The 500 MW community solar portfolio represents a $1 billion investment opportunity to bring co-located clean energy generation to America’s crops and food growers, said Adam Edelen, chief executive officer, Edelen Renewables.
The farming community solar program will advance projects of 25 to 50 acres to provide green energy to the many residents who don’t have access to rooftop solar or a local clean energy source. These could be low- to middle-income residents who may not be able to afford solar, people who rent and don’t own their roof, or people whose homes are not situated to take advantage of the sun’s energy.
“Farmers are on the frontlines of climate change, experiencing extreme weather events that impact their crops, livestock and livelihoods,” said John Piotti, president and chief executive officer, American Farmland Trust. “We also know that farms can be part of the solution to the climate crisis. Farmland can draw carbon from the air to rebuild soil when farmed using climate-smart practices like cover crops and reduced tillage. We need to dramatically ramp up solar energy production while retaining our farms and ranches.”
The platform will adhere to AFT’s Smart Solar framework, which encompasses accelerating solar energy development, strengthening farm viability, and safeguarding land suited for farming and ranching.
The Smart Solar framework guides solar development where it has the least negative impact on land suited for farming, ensures that agricultural land where projects are sited can be farmed in the future, and promotes agrivoltaics, creating opportunities for both farming and solar energy on the same land.

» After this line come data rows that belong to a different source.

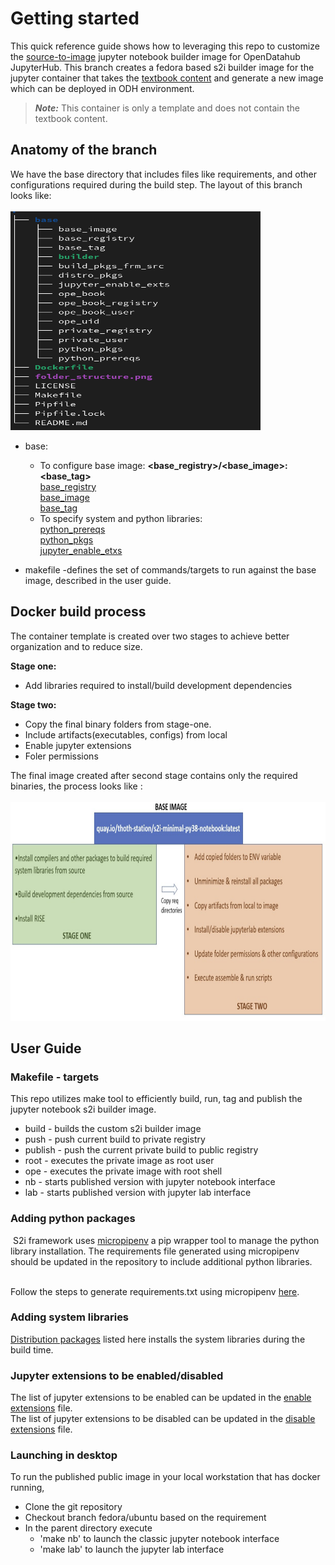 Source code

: # Getting started

This quick reference guide shows how to leveraging this repo to customize the [source-to-image](https://github.com/openshift/source-to-image) jupyter notebook builder image for OpenDatahub JupyterHub. This branch creates a fedora based s2i builder image for the jupyter container that takes the [textbook content](https://github.com/jappavoo/UndertheCovers) and generate a new image which can be deployed in ODH environment. 

>**_Note:_** This container is only a template and does not contain the textbook content.

## Anatomy of the branch

We have the base directory that includes files like requirements, and other configurations required during the build step. The layout of this branch looks like:<br/>
<br/><img src="folder_structure.png" alt="folder_structure" width="400" height="350" /><br/>

- base: 
    * To configure base image: **<base_registry>/<base_image>:<base_tag>**
    <br/>[base_registry](.base/base_registry)
    <br/>[base_image](.base/base_image)
    <br/>[base_tag](.base/base_tag)
   * To specify system and python libraries:
    <br/>[python_prereqs](.base/python_prereqs)
    <br/>[python_pkgs](.base/python_pkgs)
    <br/>[jupyter_enable_etxs](.base/jupyter_enable_etxs)

- makefile -defines the set of commands/targets to run against the base image, described in the user guide.

## Docker build process

The container template is created over two stages to achieve better organization and to reduce size. 

**Stage one:**
- Add libraries required to install/build development dependencies

**Stage two:**
- Copy the final binary folders from stage-one.
- Include artifacts(executables, configs) from local
- Enable jupyter extensions
- Foler permissions


The final image created after second stage contains only the required binaries, the process looks like :<br/>
<br/><img src="docker_build.png" alt="folder_structure" width="600" height="350" /><br/>

## User Guide

### Makefile - targets
This repo utilizes make tool to efficiently build, run, tag and publish the jupyter notebook s2i builder image. 
- build - builds the custom s2i builder image
- push - push current build to private registry
- publish - push the current private build to public registry
- root - executes the private image as root user
- ope - executes the private image with root shell
- nb - starts published version with jupyter notebook interface
- lab - starts published version with jupyter lab interface
### Adding python packages
&nbsp;S2i framework uses [micropipenv](https://github.com/thoth-station/micropipenv) a pip wrapper tool to manage the python library installation. The requirements file generated using micropipenv should be updated in the repository to include additional python libraries. 

<br/> Follow the steps to generate requirements.txt using micropipenv [here](https://github.com/AbiShanna/Ope-Documentation/tree/main/micropipenv).

### Adding system libraries
[Distribution packages](.base/distro_pkgs) listed here installs the system libraries during the build time.
### Jupyter extensions to be enabled/disabled
The list of jupyter extensions to be enabled can be updated in the [enable extensions](.base/jupyter_enable_exts) file.
</br> The list of jupyter extensions to be disabled can be updated in the [disable extensions](.base/jupyter_disable_exts) file.

### Launching in desktop
To run the published public image in your local workstation that has docker running, 
- Clone the git repository
- Checkout branch fedora/ubuntu based on the requirement
- In the parent directory execute 
     * 'make nb' to launch the classic jupyter notebook interface
     * 'make lab' to launch the jupyter lab interface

A common misperception among rural communities is that solar development replaces farmland and deters from the production value of hundreds of acres of farmland. According to GPI’s studies, it’s worth noting that solar development has not conflicted with cultivated agriculture land use at a large enough scale to risk county-level economic agricultural bases. Even if high levels of solar are deployed in farming regions, the land use required is orders of magnitude smaller than land currently in cultivated agriculture.
The results of GPI showed that for no region does the average percentage of both existing and queued solar in a county surpass a 0.5% ratio of solar developed of the county’s total land.
The American Farmland Trust highlights the Grafton Solar project, the first agrivoltaics and shared land use solar project in Massachusetts, which began producing squash and reintroduced cattle onto its land in July 2022. Developed in cooperation between AES and Bluewave Energy, Grafton Solar is a 2 MW ground-mounted solar with 1.4 MW energy storage project situated on the Knowlton Farms, located just nine miles east of Worcester, Mass.
BlueWave developed ground-mounted panels on 19 of the farm’s 300 acres for dual-use solar. The panels are elevated to 10.5 feet with spaced rows, allowing farm machinery, livestock, crop and soil sciences to easily function within the array underneath. The project is owned by AES and serves as the research site trial for the U.S. Department of Energy Solar Energy Technology Office (SETO). The project also provides power to local community solar subscribers.
Grafton Solar started to generate revenue for the New England state’s SMART clean energy program in October 2022, and is expected to reach its full potential for agricultural production in 2025.